* Problem statement
Show every line in the material below in which the string "Please" appears.
☆ ☆ ☆ ☆ ☆
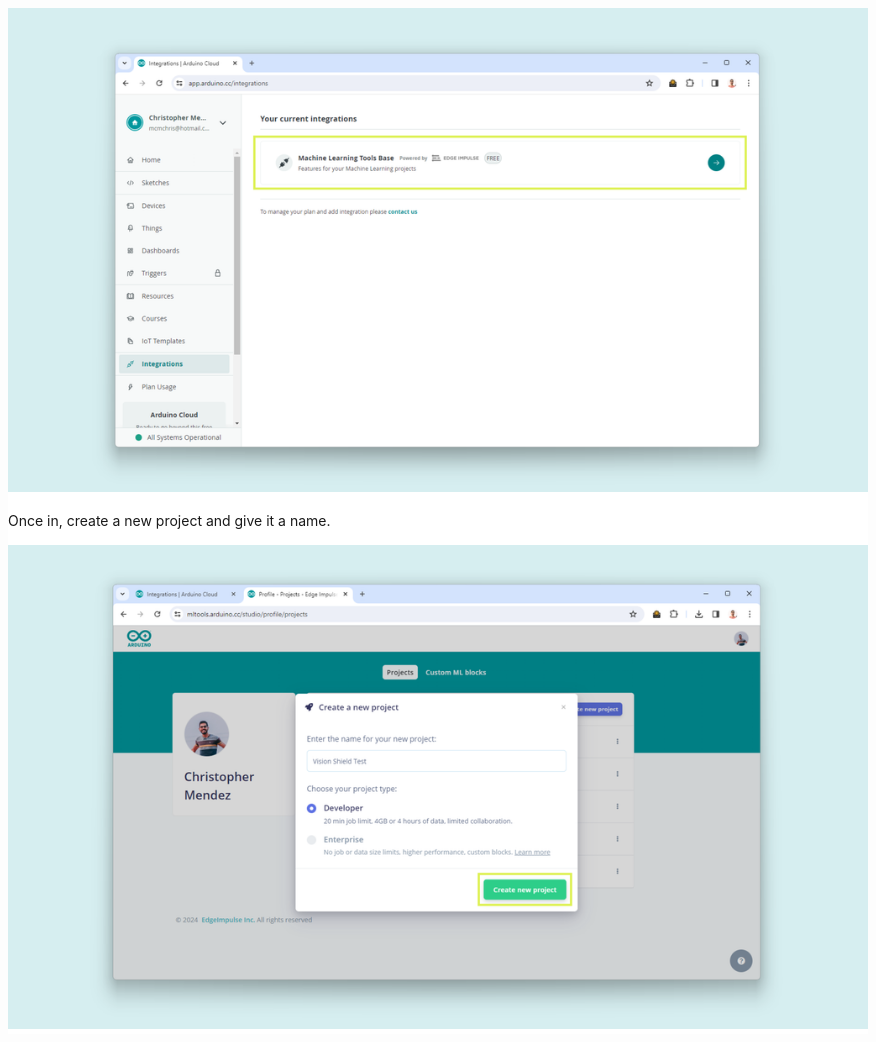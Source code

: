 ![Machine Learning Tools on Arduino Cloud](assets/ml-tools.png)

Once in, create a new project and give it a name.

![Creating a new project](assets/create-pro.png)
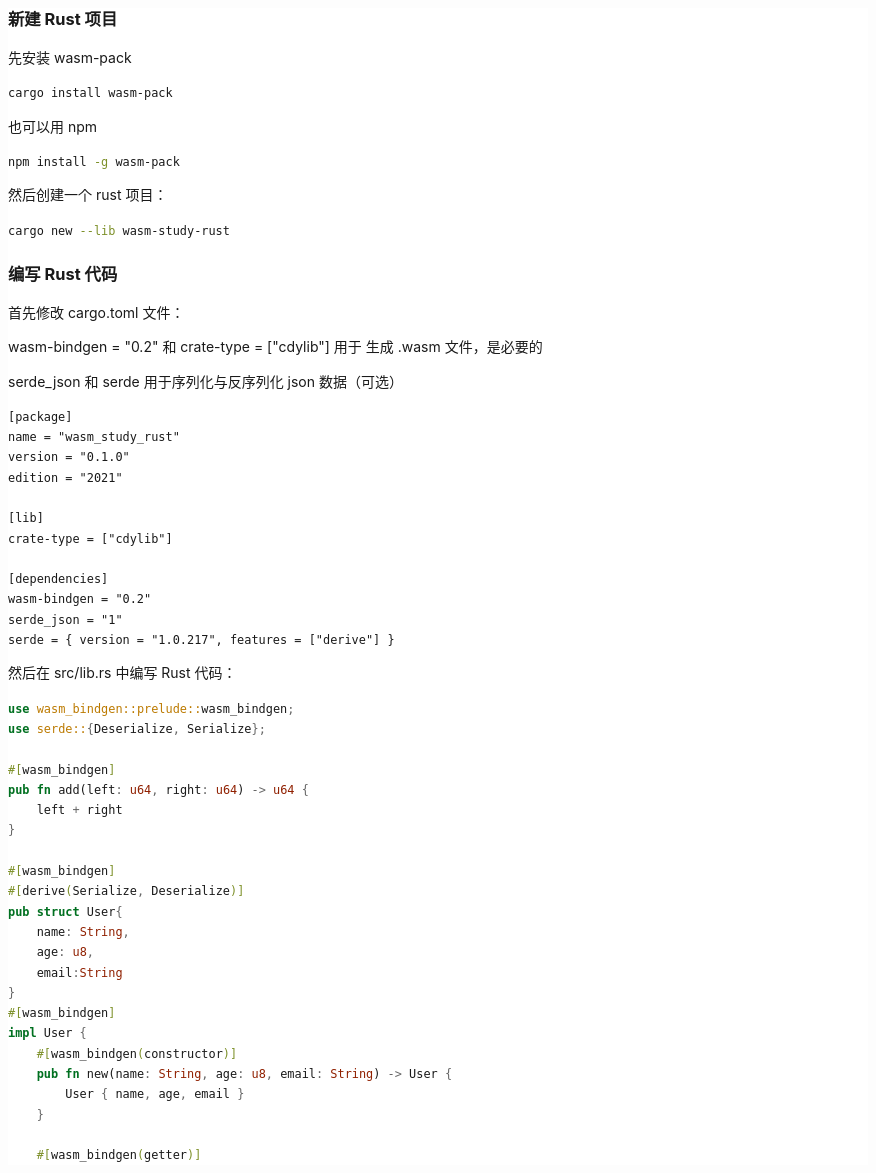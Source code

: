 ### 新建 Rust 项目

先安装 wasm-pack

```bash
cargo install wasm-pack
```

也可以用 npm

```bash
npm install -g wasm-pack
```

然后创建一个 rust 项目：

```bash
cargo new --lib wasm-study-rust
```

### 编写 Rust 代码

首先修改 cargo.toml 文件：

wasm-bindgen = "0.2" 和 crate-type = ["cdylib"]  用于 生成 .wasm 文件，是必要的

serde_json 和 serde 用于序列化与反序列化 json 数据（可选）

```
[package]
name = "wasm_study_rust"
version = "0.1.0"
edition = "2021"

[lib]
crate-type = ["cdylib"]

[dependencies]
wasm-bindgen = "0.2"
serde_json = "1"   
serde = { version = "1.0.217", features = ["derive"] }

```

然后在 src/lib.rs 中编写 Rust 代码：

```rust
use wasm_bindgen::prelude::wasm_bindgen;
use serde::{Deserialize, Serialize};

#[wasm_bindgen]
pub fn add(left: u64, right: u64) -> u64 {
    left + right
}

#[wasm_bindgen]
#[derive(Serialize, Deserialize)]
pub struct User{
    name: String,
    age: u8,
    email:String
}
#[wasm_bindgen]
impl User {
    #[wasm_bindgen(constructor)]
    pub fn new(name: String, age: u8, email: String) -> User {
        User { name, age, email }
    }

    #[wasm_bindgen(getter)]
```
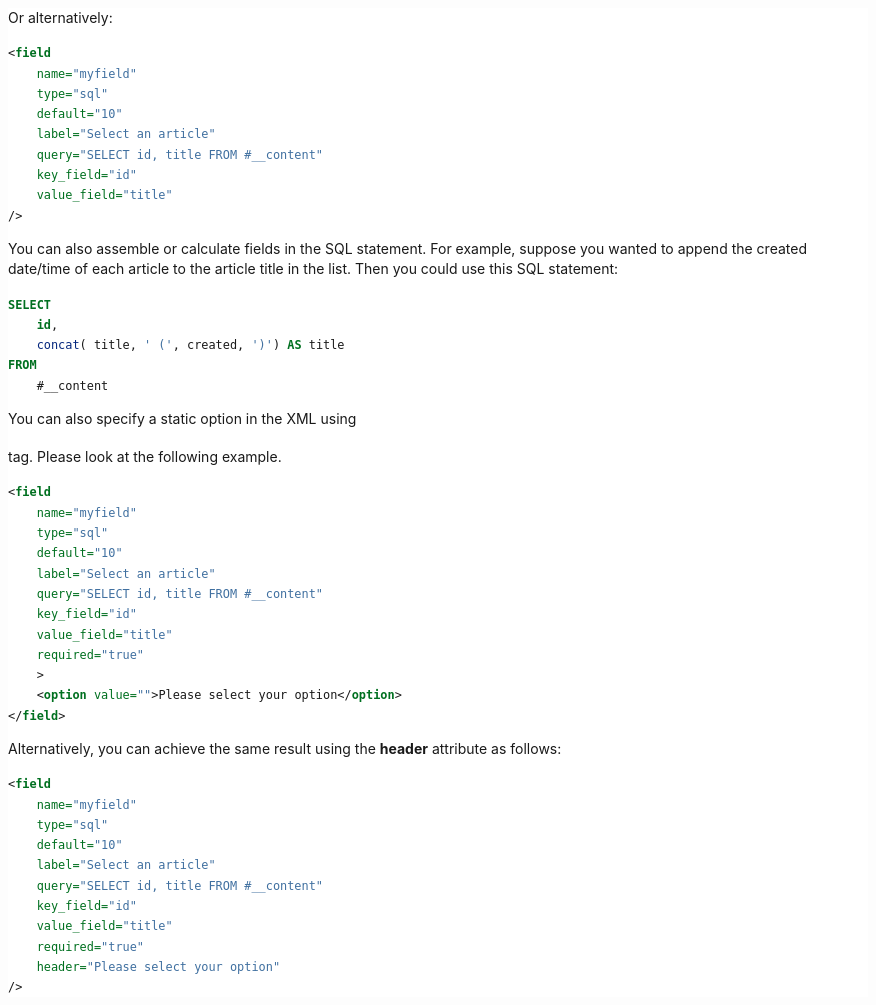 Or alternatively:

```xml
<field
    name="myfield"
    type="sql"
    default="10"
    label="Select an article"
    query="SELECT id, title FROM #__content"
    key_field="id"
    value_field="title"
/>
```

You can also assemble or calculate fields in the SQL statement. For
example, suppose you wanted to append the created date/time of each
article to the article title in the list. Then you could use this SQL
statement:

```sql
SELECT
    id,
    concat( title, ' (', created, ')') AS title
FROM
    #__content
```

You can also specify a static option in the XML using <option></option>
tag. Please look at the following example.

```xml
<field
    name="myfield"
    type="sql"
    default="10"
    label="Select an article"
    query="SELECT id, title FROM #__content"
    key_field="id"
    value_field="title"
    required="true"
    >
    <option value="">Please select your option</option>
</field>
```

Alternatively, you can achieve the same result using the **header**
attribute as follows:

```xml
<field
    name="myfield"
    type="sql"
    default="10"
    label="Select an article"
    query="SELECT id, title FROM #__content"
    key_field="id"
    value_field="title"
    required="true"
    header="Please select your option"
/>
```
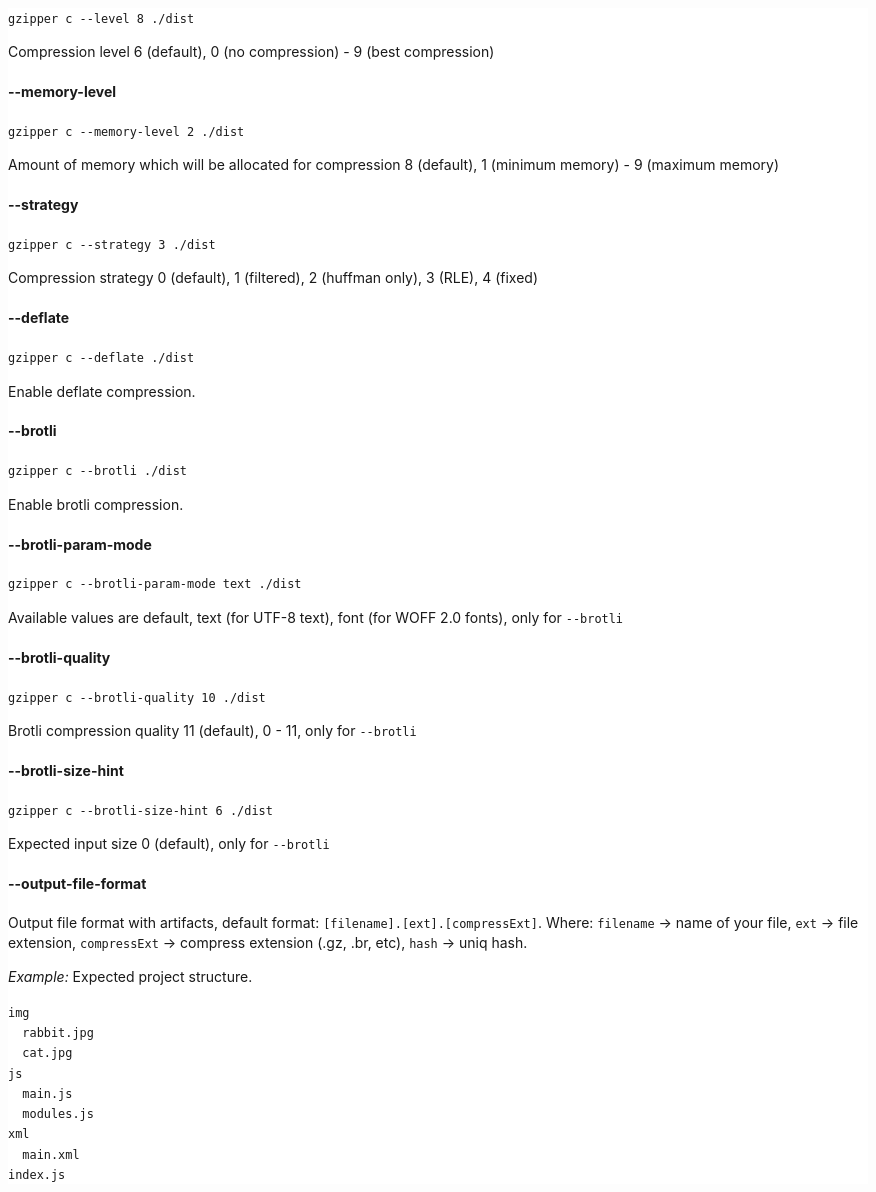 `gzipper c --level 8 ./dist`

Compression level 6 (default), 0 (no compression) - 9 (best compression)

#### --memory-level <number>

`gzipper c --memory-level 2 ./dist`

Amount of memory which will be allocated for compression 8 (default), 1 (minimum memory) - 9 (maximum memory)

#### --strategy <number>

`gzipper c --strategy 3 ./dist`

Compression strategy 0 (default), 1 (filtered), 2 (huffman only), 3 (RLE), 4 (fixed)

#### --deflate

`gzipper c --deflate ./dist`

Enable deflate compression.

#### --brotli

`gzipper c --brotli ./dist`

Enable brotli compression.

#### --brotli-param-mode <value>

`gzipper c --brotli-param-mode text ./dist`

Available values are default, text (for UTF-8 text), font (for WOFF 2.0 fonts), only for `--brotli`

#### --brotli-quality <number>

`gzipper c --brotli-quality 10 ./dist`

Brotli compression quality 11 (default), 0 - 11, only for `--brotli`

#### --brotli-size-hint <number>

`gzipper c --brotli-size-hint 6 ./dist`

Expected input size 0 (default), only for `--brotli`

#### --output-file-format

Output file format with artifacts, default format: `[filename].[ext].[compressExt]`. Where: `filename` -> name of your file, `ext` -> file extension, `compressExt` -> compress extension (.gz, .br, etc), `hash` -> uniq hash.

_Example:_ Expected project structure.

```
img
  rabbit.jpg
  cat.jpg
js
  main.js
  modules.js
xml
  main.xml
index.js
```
☆ ☆ ☆ ☆ ☆
* Result of this exercise
tag. Please look at the following example.
    <option value="">Please select your option</option>
    header="Please select your option"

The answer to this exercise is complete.